*** Data for processing ***
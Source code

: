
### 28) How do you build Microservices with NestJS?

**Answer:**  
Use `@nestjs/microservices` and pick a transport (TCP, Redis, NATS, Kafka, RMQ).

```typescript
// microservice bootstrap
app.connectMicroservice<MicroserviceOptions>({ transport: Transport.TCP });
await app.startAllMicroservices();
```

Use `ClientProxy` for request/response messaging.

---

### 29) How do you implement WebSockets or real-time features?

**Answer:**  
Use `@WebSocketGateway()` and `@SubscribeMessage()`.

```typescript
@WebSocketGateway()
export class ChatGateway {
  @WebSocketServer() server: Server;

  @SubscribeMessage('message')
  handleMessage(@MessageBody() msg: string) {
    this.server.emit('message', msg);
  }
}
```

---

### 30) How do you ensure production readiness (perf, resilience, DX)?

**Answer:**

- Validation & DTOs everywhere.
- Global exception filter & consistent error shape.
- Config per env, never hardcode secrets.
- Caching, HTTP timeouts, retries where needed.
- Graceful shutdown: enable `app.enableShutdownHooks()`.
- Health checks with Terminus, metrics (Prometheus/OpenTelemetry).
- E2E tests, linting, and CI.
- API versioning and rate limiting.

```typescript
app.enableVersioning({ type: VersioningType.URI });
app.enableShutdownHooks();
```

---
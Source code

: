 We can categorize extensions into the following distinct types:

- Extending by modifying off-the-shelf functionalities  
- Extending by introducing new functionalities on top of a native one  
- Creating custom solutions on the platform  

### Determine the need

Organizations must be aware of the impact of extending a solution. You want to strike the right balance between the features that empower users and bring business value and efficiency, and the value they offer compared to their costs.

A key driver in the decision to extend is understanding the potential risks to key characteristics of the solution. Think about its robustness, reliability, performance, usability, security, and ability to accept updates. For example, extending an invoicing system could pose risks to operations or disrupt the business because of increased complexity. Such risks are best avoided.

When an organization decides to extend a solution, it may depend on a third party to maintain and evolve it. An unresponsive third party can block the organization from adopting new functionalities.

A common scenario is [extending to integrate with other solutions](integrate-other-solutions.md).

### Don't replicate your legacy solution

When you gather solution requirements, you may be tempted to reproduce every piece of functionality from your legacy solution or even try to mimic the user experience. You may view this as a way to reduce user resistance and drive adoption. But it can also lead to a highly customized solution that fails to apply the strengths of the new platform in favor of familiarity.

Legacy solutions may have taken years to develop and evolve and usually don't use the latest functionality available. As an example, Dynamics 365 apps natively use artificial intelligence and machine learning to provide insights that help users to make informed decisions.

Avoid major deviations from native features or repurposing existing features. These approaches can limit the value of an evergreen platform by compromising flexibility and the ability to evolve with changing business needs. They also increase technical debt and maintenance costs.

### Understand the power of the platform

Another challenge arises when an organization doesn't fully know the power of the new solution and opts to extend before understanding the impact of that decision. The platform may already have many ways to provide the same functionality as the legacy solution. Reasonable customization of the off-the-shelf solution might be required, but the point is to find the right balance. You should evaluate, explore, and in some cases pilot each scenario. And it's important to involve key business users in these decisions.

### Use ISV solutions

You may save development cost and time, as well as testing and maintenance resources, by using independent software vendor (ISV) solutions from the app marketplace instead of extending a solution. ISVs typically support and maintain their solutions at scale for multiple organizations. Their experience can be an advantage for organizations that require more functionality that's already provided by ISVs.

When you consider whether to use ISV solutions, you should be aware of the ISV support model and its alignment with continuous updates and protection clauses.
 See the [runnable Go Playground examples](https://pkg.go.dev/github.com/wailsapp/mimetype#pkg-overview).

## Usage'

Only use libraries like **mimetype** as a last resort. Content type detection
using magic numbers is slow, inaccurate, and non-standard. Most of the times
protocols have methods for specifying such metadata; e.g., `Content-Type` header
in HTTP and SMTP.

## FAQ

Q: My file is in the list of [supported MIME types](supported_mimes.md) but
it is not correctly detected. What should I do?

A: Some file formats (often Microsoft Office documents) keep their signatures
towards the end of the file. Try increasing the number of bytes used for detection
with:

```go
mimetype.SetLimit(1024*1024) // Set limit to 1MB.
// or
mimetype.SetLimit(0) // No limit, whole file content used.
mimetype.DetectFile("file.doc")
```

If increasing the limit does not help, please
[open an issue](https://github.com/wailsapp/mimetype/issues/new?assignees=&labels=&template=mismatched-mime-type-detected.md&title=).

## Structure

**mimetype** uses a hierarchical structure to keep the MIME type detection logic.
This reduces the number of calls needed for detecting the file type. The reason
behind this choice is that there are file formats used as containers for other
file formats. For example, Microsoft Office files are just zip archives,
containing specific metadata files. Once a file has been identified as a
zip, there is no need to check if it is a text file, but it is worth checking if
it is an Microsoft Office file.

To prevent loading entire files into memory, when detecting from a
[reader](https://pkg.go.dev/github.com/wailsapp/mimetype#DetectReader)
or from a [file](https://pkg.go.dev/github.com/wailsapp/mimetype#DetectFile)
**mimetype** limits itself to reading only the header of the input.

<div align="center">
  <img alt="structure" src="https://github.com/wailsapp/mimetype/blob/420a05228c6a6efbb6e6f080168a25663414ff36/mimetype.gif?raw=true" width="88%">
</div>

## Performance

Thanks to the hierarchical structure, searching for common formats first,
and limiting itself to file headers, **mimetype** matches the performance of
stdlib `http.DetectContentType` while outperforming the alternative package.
*** End of Data for processing ***
[Exercise instructions]: Search the entries for the word "aware", then copy every line in which it is found.

[Task output]:
Organizations must be aware of the impact of extending a solution. You want to strike the right balance between the features that empower users and bring business value and efficiency, and the value they offer compared to their costs.
When you consider whether to use ISV solutions, you should be aware of the ISV support model and its alignment with continuous updates and protection clauses.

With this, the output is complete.